La traversée de la ville

A quoi ressemble la ville française vue du train ? Alors que la ville globale devient une réalité quotidienne, comment le cinéma français contemporain rend-il compte des transformations urbaines et du spectacle qui s’offre au voyageur depuis les vitres de son train ou de son RER ? Quel est donc l’espace urbain mis en scène dans la fiction française d’aujourd’hui ?

A travers des extraits de films réalisés depuis 2000, courts ou longs métrages, on essaiera de voir de quelle manière les cinéastes s’emparent de la ville pour en faire un décor et comment ils représentent la traversée de la ville, et en tout premier lieu de Paris et ses espaces périphériques.

 

Cédric Montel

Doctorant en études cinématographiques

Université Paris 1 Panthéon Sorbonne

Arts plastiques, esthétique et sciences de l’art

 

Crédit photos: Pierre Trovel

 

I. Introduction et mise en perspective 

Cinéma et train, cinéma et ville

Deux couples issus de la modernité technique – des technologies du mouvement (formes de la symphonie)

Limitations : les conditions de tournage ou les deux limites / la lumière / la mise en place du tournage

 Naissance géminée :

- Le documentaire : la recherche du vrai et du réel – copie parfaite, imitation du monde réel – enjeux exotiques (vues Lumière)

- la fiction : le récit – romanesque et théâtral. Recherche d’une continuité.

Fission du medium : 

Les actualités ET les films

Pour la fiction : le studio comme lieu unique de tournage

A grands traits, et sous réserve de multiples exceptions, une histoire du cinéma articulée autour de l’émergence de la Nouvelle Vague et de la question du studio.

De 1895 à 1959 : un cinéma tourné dans des décors de studio (Réalisme poétique français des années 1930). Après 1960 : un cinéma en extérieur. Aujourd’hui en France les tournages en extérieur : en 2011 + 4650 j en EXT vs 310 en STUDIO

II. Le périurbain : enjeux 

Cinéma de fiction : choix d’un cadre – espace-temps singulier

La représentation de ce que l’on appelle la banlieue est un objet de recherche largement abordé depuis une vingtaine d’années sous un angle sociologique. Avec cette idée que le cinéma de fiction rend compte des faits de société de son époque : il serait doué d’une force explicative ou illustrative. Il ferait discours et apporterait du sens.
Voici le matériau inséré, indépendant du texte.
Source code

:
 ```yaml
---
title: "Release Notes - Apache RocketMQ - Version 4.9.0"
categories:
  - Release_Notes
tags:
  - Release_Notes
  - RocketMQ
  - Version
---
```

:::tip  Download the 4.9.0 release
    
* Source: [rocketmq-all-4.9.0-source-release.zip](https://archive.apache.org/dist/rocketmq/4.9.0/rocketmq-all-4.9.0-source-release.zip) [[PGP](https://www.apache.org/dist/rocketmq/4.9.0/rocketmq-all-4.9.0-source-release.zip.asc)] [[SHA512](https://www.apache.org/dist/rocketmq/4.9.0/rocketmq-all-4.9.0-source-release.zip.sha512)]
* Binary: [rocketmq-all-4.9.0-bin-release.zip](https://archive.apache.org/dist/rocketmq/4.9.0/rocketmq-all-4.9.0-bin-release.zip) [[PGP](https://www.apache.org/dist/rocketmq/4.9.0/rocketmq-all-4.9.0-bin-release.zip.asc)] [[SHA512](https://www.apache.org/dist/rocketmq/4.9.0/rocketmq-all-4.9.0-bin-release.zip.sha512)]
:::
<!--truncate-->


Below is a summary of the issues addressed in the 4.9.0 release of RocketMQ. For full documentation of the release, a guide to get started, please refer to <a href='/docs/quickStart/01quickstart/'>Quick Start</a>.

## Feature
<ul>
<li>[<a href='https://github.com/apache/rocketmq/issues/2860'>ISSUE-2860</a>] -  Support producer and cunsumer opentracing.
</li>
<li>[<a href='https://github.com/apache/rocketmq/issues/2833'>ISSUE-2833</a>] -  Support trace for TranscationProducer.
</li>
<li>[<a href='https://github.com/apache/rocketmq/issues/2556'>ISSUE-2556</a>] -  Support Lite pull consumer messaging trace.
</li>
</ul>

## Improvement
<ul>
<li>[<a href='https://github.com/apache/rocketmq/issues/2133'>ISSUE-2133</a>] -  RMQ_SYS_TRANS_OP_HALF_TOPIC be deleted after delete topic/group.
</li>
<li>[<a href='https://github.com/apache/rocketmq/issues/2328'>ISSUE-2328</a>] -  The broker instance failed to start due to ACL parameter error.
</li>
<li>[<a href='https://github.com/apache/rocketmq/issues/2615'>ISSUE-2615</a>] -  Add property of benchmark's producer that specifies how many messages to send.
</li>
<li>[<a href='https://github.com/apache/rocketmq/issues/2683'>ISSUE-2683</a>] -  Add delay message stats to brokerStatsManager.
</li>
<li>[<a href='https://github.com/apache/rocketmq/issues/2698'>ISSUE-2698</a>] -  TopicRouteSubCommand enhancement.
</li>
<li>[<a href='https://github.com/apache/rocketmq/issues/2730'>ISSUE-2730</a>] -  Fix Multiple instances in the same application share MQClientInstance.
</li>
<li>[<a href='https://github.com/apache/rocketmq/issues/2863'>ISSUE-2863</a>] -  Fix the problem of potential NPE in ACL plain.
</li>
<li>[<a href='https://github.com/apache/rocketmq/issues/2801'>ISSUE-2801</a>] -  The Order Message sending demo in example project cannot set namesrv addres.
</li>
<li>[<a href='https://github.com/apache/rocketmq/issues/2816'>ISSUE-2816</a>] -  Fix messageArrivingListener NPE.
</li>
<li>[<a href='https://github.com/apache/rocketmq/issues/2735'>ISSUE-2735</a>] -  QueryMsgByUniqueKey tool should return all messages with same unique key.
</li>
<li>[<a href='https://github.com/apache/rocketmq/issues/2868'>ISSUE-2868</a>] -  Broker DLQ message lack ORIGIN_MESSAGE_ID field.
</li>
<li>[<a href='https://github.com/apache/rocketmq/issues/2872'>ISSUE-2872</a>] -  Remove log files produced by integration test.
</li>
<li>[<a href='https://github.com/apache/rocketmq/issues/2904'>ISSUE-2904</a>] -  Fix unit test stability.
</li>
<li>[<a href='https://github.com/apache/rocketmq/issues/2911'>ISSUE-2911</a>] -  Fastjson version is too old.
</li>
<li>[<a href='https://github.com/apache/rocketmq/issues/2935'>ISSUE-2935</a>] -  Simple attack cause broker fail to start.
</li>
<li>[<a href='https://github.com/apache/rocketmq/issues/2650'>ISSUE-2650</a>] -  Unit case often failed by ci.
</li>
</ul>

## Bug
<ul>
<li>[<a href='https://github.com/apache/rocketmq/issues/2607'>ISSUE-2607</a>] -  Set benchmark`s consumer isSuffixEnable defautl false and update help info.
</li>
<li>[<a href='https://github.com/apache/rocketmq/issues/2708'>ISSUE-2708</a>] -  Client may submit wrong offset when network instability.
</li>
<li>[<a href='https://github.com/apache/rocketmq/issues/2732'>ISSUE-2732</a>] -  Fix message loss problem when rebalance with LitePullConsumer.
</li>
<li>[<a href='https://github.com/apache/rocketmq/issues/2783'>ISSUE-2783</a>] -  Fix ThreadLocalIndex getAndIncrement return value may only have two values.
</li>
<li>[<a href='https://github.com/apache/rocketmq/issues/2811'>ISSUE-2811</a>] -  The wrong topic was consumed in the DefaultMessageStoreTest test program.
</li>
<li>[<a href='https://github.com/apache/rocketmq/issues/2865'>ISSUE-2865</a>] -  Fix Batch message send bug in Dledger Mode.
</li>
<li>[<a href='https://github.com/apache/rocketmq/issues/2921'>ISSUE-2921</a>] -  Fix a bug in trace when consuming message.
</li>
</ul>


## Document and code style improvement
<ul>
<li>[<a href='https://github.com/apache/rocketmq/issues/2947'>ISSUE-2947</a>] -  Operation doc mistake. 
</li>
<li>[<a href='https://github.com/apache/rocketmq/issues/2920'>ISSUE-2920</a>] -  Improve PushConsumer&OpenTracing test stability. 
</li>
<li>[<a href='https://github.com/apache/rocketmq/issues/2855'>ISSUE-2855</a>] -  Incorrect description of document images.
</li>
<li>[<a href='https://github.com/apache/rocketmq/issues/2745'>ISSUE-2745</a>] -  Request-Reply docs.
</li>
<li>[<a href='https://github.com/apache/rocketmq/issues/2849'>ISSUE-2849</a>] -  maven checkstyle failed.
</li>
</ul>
Annie Fourcaut en particulier a étudié les évolutions de cette représentation largement fantasmée des territoires péri-urbains depuis le réalisme poétique dans les années 1930 jusqu’à ce qu’on appelle les film de banlieue, terme générique aux contenus flous mais censé définir des films prenant pour personnages des jeunes vivant en banlieue et rencontrant des difficultés sociales, politiques, relationnelles… Un film est alors régulièrement cité comme emblème La Haine et une réplique devenue célèbre « on est enfermés dehors ».
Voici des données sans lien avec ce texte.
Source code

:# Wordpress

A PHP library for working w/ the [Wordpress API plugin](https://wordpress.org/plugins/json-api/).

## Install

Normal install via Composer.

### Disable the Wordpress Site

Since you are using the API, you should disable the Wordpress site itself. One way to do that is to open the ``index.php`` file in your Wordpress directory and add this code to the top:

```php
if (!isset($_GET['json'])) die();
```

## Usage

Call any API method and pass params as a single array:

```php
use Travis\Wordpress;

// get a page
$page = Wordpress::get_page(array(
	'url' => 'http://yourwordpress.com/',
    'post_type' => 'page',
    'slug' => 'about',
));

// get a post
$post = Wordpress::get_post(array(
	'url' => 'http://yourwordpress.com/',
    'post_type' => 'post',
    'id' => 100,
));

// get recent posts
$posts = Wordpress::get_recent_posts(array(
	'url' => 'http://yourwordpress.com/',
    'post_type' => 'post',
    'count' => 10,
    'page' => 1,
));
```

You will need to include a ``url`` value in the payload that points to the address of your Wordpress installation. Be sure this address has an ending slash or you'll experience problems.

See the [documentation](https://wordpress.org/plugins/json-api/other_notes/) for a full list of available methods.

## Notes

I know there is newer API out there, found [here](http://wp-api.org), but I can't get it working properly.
Non spécialiste de ce genre

Mon propos ici n’est pas de refaire un historique de cette forme. Mais d’interroger le cinéma de fiction français depuis une quinzaine d’années sur la manière dont il aborde l’espace périurbain et dont il se propose de le traverser. Par delà la question de ce que le cinéma capte du monde extérieur et de ce qu’il retient, on s’interrogera sur la capacité du cinéma à mettre en scène le flux, entendu comme mouvement dans l’espace et dans le temps. Avec un angle précis (35 rhums) : le choix de filmer les déplacements en transport en commun. Qu’est devenu le train dans la fiction ? A partir de là une quête –survol et recherche. Et un butin maigre.

III. Les espaces séparés

Deux déceptions : arrêt sur les quais.

Extrait 1 : Le Passé de Ashgar Farhadi

Extrait 2 : Gare du Nord de Claire Simon

Cinéma de fiction : des personnages en crise, centrés sur eux-mêmes. Ellipse des déplacements. Coupure. Espaces autonomes et fermés.

IV. Le temps suspendu ou la marche en avant

La Fille du RER d’André Téchiné

Opposition ici/là-bas : Paris – maison de campagne - banlieue

Champ-contrechamp : pavillon RER

Extrait 3 : La Fille du RER

V. La question du flux et du réseau

Extrait 4 : Bird People

VI. L’entre-deux ouvert 

Le Paris de Claire Denis

Pas de discours sociologique explicatif

Faille poétique

Réinvention contemplative

Mise en scène

Extraits 5

VII. La difficulté de s’entraîner

Extrait 6 : Trouble Every Day (Melville) + Carine May, Hakim Zouhani : La Virée à Paname

connection

Conclusion

Rareté et difficulté des traversées. Espaces clos et hermétiques, zones de confort.

Banlieue : objet propice aux simplifications et réductions. Des images iconiques.

Personnages caricatures – comédies. Mais un enjeu cinématographique marginal.

En guise de conclusion :

Jerome Descamps, L’herbe collée à mon coude respire le soleil.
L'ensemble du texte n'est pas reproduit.